No obstante, aun cuando son prometedores los niveles de destrucción, el crecimiento del cultivo de la coca también promete a las FARC y los grupos rivales nuevas oportunidades para obtener ganancias del comercio de la cocaína.


Las Águilas Negras, un grupo paramilitar, han aterrado de tal forma a los habitantes de El Rosario, que apenas si pueden pronunciar su nombre cuando hablan de cómo los extorsiona con pagos mensuales.


En otras partes de Nariño, los habitantes reportan en forma similar que los grupos paramilitares están prosperando, a pesar de los esfuerzos gubernamentales por desmovilizar a más de 30 mil combatientes en los últimos años.


Estas milicias han desplazado a la fuerza a los habitantes de pueblos cercanos a la costa del Pacífico, según testimonios recopilados por trabajadores de ayuda humanitaria, debido a las luchas por el control de las rutas del contrabando de cocaína entre grupos paramilitares, guerrilleros y bandas de narcotráfico en pequeña escala.

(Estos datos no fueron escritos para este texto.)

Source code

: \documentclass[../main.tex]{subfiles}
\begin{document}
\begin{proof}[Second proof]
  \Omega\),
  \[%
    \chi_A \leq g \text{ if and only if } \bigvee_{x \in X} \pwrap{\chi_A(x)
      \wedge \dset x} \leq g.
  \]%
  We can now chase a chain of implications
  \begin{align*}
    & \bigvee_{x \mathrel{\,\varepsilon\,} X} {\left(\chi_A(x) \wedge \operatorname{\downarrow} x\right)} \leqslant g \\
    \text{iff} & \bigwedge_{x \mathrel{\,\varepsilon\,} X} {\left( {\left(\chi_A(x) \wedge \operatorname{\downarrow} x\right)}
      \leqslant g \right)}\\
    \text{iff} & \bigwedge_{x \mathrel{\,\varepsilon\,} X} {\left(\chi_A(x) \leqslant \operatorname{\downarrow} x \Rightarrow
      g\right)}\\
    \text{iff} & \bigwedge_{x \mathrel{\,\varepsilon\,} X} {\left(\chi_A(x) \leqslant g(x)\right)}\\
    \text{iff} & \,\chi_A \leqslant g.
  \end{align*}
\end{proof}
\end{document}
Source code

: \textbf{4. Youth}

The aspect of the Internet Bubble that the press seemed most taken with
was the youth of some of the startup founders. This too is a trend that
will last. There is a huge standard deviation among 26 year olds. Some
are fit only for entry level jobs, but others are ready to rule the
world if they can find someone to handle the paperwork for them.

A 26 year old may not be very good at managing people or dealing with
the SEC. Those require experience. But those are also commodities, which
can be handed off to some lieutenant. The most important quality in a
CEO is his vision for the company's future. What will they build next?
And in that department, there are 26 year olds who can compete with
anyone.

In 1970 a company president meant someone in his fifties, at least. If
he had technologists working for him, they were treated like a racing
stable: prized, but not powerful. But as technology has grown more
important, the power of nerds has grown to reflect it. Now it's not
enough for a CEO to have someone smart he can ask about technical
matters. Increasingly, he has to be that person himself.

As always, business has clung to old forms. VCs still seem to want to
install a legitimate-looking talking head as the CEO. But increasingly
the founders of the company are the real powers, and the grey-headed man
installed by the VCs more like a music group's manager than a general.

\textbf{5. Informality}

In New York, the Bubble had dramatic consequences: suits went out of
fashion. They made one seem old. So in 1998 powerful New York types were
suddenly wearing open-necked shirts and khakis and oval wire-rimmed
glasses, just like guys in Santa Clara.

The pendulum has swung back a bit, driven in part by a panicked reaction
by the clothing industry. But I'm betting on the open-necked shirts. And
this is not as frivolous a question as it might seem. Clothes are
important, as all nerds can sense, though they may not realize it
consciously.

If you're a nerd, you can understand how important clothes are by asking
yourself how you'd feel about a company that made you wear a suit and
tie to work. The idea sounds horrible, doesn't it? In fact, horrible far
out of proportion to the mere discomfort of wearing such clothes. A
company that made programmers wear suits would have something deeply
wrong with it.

Codhes, un organismo de derechos humanos muy importante, dijo que el total de los desplazamientos en el país dio un salto de 38 por ciento en el último año, a más de 300 mil personas, y Nariño ha surgido como “el centro de la crisis humanitaria de Colombia”, dijo Jorge Rojas, el director.


Organizaciones aparentemente marginales persisten en bolsones de desamparo rural. Otro grupo rebelde de izquierda, el Ejército de Liberación Nacional o ELN, tiene al menos 100 combatientes en el área, dijeron funcionarios locales y trabajadores de ayuda humanitaria.


Un rival de las FARC, cuyas filas se han diezmado enormemente en los últimos años, el ELN evita por lo general involucrarse en el tráfico de cocaína. Sin embargo, sus riquezas son tan tentadoras, dicen líderes comunitarios, que los Comuneros del Sur, una columna ruda de la organización en Nariño, se han asegurado la oportunidad de éxito financiándose por medio de acuerdos con el narcotráfico.


En junio, tres muchachos del grupo indígena awá caminaron por un campo minado por las FARC, dijeron líderes de la comunidad. Los muchachos, de ocho, 12 y 15 años, murieron al instante.


“Nuestro punto de vista es que ninguna de las partes se está debilitando, sino que se están haciendo más fuertes”, dijo un líder awá, quien solicitó no ser identificado por temor a represalias de los rebeldes. “¿En qué otra parte del mundo pueden las autoridades decir que están ganando cuando sus oponentes siguen plantando coca y minas?”.